Mili movie review: Janhvi Kapoor plays the perfect girl from Dehradun who gets locked in a freezer overnight even as his family looks for her.
Janhvi Kapoor has aced the art of selecting the right movies so early in her career. She has so far led a host of films that are simple in scope, but well made, and absolutely watchable. Same cannot be said about most of her peers and even a few seniors, who are still playing accessories to rowdy heroes and third fiddles in multi-starrers. Meanwhile, Janhvi is keeping busy minting a genre of her own: the girl next door who gets caught up in difficult jobs (Gunjan Saxena: The Kargil Girl, Good Luck Jerry, Ghost Stories) or difficult situations (Roohi, Mili). The latest in the order is Mathukutty Xavier’s Mili, a thoroughly entertaining albeit simple remake of Malayalam film Helen, and inspired by the real story of a girl who gets locked in a freezer. (Also read: Double XL movie review: Sonakshi Sinha, Huma Qureshi star in an empty, exhausting lecture masquerading as a movie)

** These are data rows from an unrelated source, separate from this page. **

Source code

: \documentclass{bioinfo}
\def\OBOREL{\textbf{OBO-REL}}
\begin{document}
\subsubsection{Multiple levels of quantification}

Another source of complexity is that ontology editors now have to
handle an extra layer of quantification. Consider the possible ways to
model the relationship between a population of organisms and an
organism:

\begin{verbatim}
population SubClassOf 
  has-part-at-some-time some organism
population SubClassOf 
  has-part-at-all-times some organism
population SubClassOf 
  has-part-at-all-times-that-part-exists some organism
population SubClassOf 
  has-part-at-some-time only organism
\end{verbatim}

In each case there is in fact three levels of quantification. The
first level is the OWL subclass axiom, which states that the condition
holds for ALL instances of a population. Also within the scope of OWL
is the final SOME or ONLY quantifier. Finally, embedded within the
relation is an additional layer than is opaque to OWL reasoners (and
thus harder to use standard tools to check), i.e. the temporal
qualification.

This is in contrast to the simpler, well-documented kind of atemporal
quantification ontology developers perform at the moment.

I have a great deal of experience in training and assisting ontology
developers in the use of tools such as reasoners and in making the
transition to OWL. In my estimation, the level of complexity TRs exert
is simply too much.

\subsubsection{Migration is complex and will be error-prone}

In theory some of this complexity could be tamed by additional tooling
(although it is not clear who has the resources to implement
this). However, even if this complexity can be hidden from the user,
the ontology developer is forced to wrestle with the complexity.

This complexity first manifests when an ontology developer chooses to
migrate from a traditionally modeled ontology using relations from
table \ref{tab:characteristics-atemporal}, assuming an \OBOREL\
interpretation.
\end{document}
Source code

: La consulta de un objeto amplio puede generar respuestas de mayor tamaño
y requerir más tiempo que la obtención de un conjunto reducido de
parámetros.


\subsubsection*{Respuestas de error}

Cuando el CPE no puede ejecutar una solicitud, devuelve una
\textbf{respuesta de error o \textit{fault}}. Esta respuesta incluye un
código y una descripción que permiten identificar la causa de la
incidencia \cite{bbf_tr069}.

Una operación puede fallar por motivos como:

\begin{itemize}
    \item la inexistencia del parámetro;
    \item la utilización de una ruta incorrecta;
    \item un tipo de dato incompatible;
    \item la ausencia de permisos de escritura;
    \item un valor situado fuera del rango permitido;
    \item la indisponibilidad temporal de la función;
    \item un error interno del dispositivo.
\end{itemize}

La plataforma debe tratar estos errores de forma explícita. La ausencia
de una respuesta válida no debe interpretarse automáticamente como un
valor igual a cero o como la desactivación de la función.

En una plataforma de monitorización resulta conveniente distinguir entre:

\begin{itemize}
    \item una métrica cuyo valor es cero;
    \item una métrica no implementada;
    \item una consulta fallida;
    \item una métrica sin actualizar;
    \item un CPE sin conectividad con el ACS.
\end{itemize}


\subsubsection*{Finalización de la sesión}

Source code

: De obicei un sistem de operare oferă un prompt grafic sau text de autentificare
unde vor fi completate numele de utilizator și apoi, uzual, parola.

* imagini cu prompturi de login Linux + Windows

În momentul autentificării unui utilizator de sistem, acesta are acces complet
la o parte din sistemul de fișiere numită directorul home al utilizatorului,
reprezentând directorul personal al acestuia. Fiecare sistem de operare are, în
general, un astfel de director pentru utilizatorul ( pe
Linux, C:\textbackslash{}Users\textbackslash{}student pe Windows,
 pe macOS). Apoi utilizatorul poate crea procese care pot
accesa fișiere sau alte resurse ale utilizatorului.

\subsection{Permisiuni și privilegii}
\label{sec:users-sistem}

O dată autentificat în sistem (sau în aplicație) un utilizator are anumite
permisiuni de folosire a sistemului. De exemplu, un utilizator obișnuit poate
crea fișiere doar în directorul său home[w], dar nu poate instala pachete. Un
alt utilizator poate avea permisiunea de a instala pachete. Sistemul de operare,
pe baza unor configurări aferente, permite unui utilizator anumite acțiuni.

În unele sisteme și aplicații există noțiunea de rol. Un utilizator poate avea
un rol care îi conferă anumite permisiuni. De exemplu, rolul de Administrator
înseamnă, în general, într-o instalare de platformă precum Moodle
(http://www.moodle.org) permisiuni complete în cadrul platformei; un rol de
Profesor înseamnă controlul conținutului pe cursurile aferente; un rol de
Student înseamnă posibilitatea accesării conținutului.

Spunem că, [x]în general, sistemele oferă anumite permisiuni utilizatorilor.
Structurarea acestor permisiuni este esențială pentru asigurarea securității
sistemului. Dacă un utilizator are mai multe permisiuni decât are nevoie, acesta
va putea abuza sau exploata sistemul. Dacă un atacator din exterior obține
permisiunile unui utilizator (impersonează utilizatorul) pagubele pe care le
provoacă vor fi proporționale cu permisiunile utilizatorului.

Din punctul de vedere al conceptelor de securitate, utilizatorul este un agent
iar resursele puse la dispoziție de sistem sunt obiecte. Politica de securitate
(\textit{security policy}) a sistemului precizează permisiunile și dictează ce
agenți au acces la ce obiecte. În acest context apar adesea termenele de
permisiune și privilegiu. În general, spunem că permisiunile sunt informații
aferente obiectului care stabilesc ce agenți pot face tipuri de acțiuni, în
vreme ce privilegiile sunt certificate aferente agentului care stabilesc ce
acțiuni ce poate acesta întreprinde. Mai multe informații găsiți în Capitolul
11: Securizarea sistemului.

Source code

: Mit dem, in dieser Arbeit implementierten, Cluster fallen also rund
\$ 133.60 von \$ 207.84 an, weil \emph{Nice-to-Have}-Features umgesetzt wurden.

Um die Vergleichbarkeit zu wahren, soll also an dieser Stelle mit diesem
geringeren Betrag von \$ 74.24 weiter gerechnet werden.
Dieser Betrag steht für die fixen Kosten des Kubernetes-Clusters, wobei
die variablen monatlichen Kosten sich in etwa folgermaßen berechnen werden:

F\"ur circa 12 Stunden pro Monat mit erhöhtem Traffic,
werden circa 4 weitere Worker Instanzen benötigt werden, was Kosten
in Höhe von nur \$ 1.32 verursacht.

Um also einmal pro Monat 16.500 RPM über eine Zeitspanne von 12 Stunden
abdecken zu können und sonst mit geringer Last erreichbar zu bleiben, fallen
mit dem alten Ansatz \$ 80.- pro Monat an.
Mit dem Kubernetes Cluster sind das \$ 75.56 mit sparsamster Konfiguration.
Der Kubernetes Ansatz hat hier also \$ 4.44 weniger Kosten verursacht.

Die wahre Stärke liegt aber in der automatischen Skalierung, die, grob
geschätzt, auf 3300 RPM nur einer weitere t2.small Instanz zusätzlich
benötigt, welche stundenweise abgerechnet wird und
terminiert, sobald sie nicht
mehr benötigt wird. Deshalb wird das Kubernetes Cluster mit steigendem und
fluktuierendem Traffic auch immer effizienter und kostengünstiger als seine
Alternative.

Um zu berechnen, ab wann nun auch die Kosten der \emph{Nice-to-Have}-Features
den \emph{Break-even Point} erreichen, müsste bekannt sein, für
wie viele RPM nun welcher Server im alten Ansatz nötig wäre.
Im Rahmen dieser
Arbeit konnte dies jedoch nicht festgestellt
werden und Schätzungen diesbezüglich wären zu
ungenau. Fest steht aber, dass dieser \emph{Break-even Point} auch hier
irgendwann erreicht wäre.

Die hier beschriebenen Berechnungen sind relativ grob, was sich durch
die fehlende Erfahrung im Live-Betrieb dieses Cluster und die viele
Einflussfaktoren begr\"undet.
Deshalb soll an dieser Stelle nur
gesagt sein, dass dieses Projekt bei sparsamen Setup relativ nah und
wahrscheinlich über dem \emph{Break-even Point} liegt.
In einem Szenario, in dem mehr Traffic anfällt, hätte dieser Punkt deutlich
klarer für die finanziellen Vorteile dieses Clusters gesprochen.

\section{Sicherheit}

Janhvi plays Mili, with a BSc in nursing and dreams of working in Canada someday. She is the ideal daughter to her dad (played by the ever dependable Manoj Pahwa), chasing after him and his cigarettes when not licking through her IELTS books, romancing her boyfriend (played by the sweet and charming Sunny Kaushal) or working night shifts at a local burger joint. The first 30 minutes are spent on establishing Mili as the perfect girl who smiles at mall watchmen and visits temples daily. While it did seem a bit too sugary to digest, you mostly forget it once the latch to the freezer closes and the survival drama kicks in. And later, like a good, tightly written thriller, all the smiling and temple-hopping are shown to have had a purpose all along. Despite the delayed arrival of real, meaty action, Xavier doesn’t seem to have wasted any frame on frivolous pursuits. The romance is given just ample room and so is the father-daughter relationship: enough to let it hurt when Pahwa breaks into tears at the fear of losing his daughter.
The scenes inside the freezer are even better. A massive fan looms large in the centre of the room, booming loudly and instilling the same dread as a monster baring its teeth in front of its prey. The entire geography or full length and breadth of the room are never shown, inspiring more confusion. The cold white tubelights are anyway one of the most depressing elements created by man and the icy winds help further in setting the mood for some literal chills.
As time progresses, so does Janhvi’s excellent Smurfette-inspired makeup. Her blood vessels pop through her face, that become deep dark blue by the end. The injuries, the broken bones, the peeling skin are all enough to make you wince and sometimes, even scream along with her. And what was most important is that Janhvi doesn’t overdo it with the ‘brrrs’ and ‘ssshhhhs’. Her performance is contained and still throughly believable as she finds different ways to survive inside the freezer, fails and tries again. It is perhaps just in the initial scenes where she is preparing for IELTS and even her ‘gadbad’ English feels too perfectly messed up to be authentic. She can apparently speak perfectly well with foreigners in English but needs to see a book about how a cup cannot sit ‘in’ the table.
But all of this is easily and quickly ignored for the room you are asked to make for the warmth of Mili. Inside the freezer, Mili finds her own ‘Wilson’, in a rat she mistakenly let into the freezer the previous day. The two become buddies and pin it on some exceptional acting from the rat but it’s all truly heartwarming for us and stabilising for a plot that really needed a break from all the frantic search for the girl and her attempts to break out. There are more wholesome moments courtesy a mindful guard, a diligent cop and a divine intervention by a Bollywood star’s cameo. I will not reveal more on who it is because I appreciate how for once, a cameo in a Bollywood movie isn’t plastered all over social media by the producers themselves ahead of release.